Al suo secondo tentativo di raggiungere la presidenza del Paese, Weah sembra vicino al traguardo con un netto distacco sull’avversario, il vicepresidente Joseph Boakai.
Non avendo raggiunto il 50 più 1 di preferenze, i due andranno al ballottaggio il 7 novembre. Forse. Perchè, sulla scia della recente esperienza storica kenyana, la Corte suprema liberiana sta vagliando una petizione che potrebbe annullarlo per brogli elettorali e presunte interferenze da parte della presidente premio Nobel per la Pace, Ellen Johnson Sirleaf.
Rimane comunque il favorito. E celebrato già come vincitore dai suoi ex compagni di squadra
A raccontarcelo con ironia, dovizia di particolari e grande affetto, il centrocampista Demetrio Albertini, suo compagno di squadra ai tempi del Milan.

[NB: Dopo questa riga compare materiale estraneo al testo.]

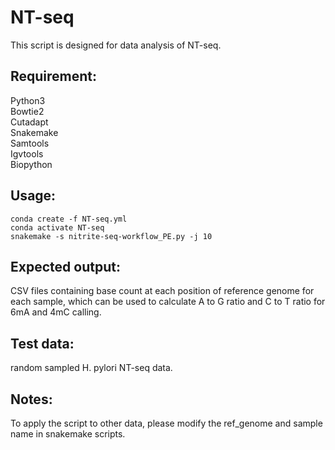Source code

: # NT-seq
This script is designed for data analysis of NT-seq.

## Requirement: 
Python3 \
Bowtie2 \
Cutadapt \
Snakemake \
Samtools \
Igvtools \
Biopython

## Usage: 
`conda create -f NT-seq.yml`\
`conda activate NT-seq`\
`snakemake -s nitrite-seq-workflow_PE.py -j 10`

## Expected output: 
CSV files containing base count at each position of reference genome for each sample, which can be used to calculate A to G ratio and C to T ratio for 6mA and 4mC calling.

## Test data: 
random sampled H. pylori NT-seq data.

## Notes: 
To apply the script to other data, please modify the ref_genome and sample name in snakemake scripts.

Che tipo di rapporto avevate?
“Abbiamo giocato insieme per cinque anni. Abitavamo vicini e spesso tornavamo insieme a casa in macchina”.
Di cosa parlavate?
“L’italiano di George era pessimo – ricorda ridendo Albertini – E per questo lo prendevamo tutti in giro. Ma lui aveva un suo modo di comunicare talmente speciale e carismatico che incantava tutto il gruppo. La lingua italiana diventava un dettaglio. Misterioso e schivo. Tendeva a stare in disparte. Andava coinvolto, stimolato.”
Perchè?
“Non era certo per una questione razziale. Il suo migliore amico era l’attaccante Marco Simone. Aveva rapporti uguali con tutti, neri e bianchi. Non faceva gruppo. Dispensava pillole di saggezza che erano sempre stralci di parabole africane. Non andava mai tronfio del benessere raggiunto. Gli era ben presnete nella memoria, che in Liberia le cose andavano diversamente. Valorizzava quello che aveva. E il suo meraviglioso sorriso era il suo modo di comunicare.”

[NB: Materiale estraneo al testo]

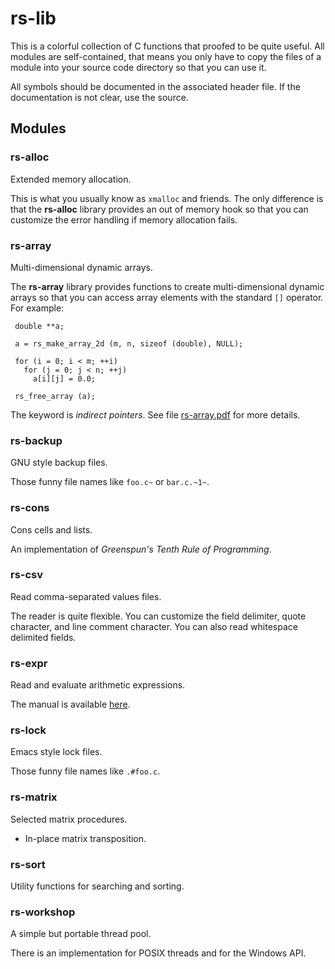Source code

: # rs-lib

This is a colorful collection of C functions that proofed to be quite
useful.  All modules are self-contained, that means you only have to
copy the files of a module into your source code directory so that you
can use it.

All symbols should be documented in the associated header file.  If
the documentation is not clear, use the source.


## Modules


### rs-alloc

Extended memory allocation.

This is what you usually know as `xmalloc` and friends.  The only
difference is that the **rs-alloc** library provides an out of memory
hook so that you can customize the error handling if memory allocation
fails.


### rs-array

Multi-dimensional dynamic arrays.

The **rs-array** library provides functions to create
multi-dimensional dynamic arrays so that you can access
array elements with the standard `[]` operator.
For example:

     double **a;

     a = rs_make_array_2d (m, n, sizeof (double), NULL);

     for (i = 0; i < m; ++i)
       for (j = 0; j < n; ++j)
         a[i][j] = 0.0;

     rs_free_array (a);

The keyword is _indirect pointers_.  See file [rs-array.pdf][]
for more details.

[rs-array.pdf]: https://github.com/ralph-schleicher/rs-lib/doc/rs-array.pdf


### rs-backup

GNU style backup files.

Those funny file names like `foo.c~` or `bar.c.~1~`.


### rs-cons

Cons cells and lists.

An implementation of _Greenspun's Tenth Rule of Programming_.


### rs-csv

Read comma-separated values files.

The reader is quite flexible.  You can customize the field delimiter,
quote character, and line comment character.  You can also read
whitespace delimited fields.


### rs-expr

Read and evaluate arithmetic expressions.

The manual is available [here][rs-expr.pdf].

[rs-expr.pdf]: https://github.com/ralph-schleicher/rs-lib/doc/rs-expr.pdf


### rs-lock

Emacs style lock files.

Those funny file names like `.#foo.c`.


### rs-matrix

Selected matrix procedures.

* In-place matrix transposition.


### rs-sort

Utility functions for searching and sorting.


### rs-workshop

A simple but portable thread pool.

There is an implementation for POSIX threads and for the Windows API.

Cosa ricorda di George e del rapporto con la sua terra?
“Aveva un legame fortissimo con le sue origini. Come ho visto in pochi altri calciatori neri, più legati al Paese ospitante. Forse Eto’o era come lui. George dormiva quasi sempre per terra. Il materasso non era abbastanza duro”.

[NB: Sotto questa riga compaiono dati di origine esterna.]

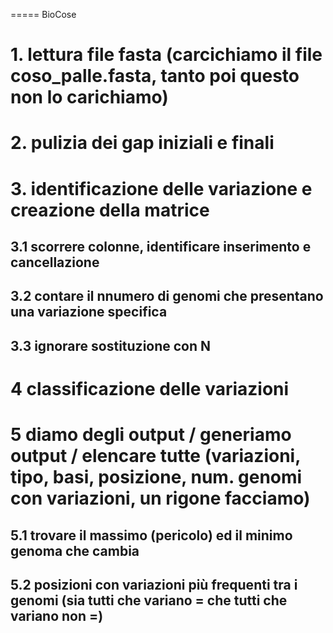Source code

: ===== BioCose

# 1. lettura file fasta (carcichiamo il file coso_palle.fasta, tanto poi questo non lo carichiamo)
# 2. pulizia dei gap iniziali e finali
# 3. identificazione delle variazione e creazione della matrice
## 3.1 scorrere colonne, identificare inserimento e cancellazione
## 3.2 contare il nnumero di genomi che presentano una variazione specifica
## 3.3 ignorare sostituzione con N
# 4 classificazione delle variazioni
# 5 diamo degli output / generiamo output / elencare tutte (variazioni, tipo, basi, posizione, num. genomi con variazioni, un rigone facciamo)
## 5.1 trovare il massimo (pericolo) ed il minimo genoma che cambia
## 5.2 posizioni con variazioni più frequenti tra i genomi (sia tutti che variano = che tutti che variano non =)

Nato e cresciuto nella baraccopoli di Clara Town, a Monrovia, George è stato tirato su dalla nonna paterna insieme ad altri 15 bambini. Non c’era certo lo spazio per un materasso. Di necessità virtù, qualità degli africani. “Nei cinque anni passati insieme non ricordo un momento in cui non abbia mostrato l’orgoglio africano, liberiano. Un senso di appartenenza che lo portava a restituire al suo Paese quello che aveva ricevuto dalla vita “.
In che modo?
“Malgrado avesse la possibilità di giocare con la Nazionale francese, scelse quella liberiana, con cui collezionò 59 presenze e 16 gol, arrivando ad allenarla. Ne pagò interamente la trasferta una volta. Ha sposato una donna americana e il suo tempo libero lo trascorreva tra Stati Uniti e Liberia. In Africa era un’icona. Quando arrivava era ‘festa nazionale’. Un esempio. A parte fare da testimonial ovunque lo chiamassero, George dedicava due giorni a settimana a ricevere chiunque avesse bisogno di parlargli. Le porte di casa sua erano aperte. Ascoltava i loro problemi e dove poteva interveniva. Sentiva la responsabilità di essere un simbolo per il suo Paese. Non si è mai sottratto”.
Lei, Albertini, cosa ha pensato quando le è arrivata la notizia della sua candidatura a presidente
“Viste le sue qualità , non mi ha sorpreso. La sua indole è quella di donarsi. Ma la prima volta, ammetto di essermi sorpreso. Non aveva la stoffa del politicante. Era per la gente, con cui non aveva mai perso il contatto”.
La politica non si fa anche e soprattutto partendo da strade e piazze?
“Sì. Ma non è abbastanza. Essendomi occupato di politica sportiva, so cosa vuol dire. Niente a che fare con lo sport. Ma questa volta è diverso. Lui è cambiato”.
In che senso
“La prima volta si è buttato nella campagna elettorale perchè è stato spinto dalla sua gente. Ora, a distanza di 12 anni, si vede che ha fatto un percorso politico”.
Lo voterebbe?
“Assolutamente. So chi è. Non è un giudizio sul politico, ma sulla persona”.
Lo slogan politico della campagna di George è ‘Il cambiamento’. Il vostro, ai tempi del Milan, qual era?
“Fece il giro del mondo. Lo coniammo insieme e lui lo disse ai microfoni di una televisione dopo lo scudetto del ’99: ‘Ciao a tutti, belli e brutti'”.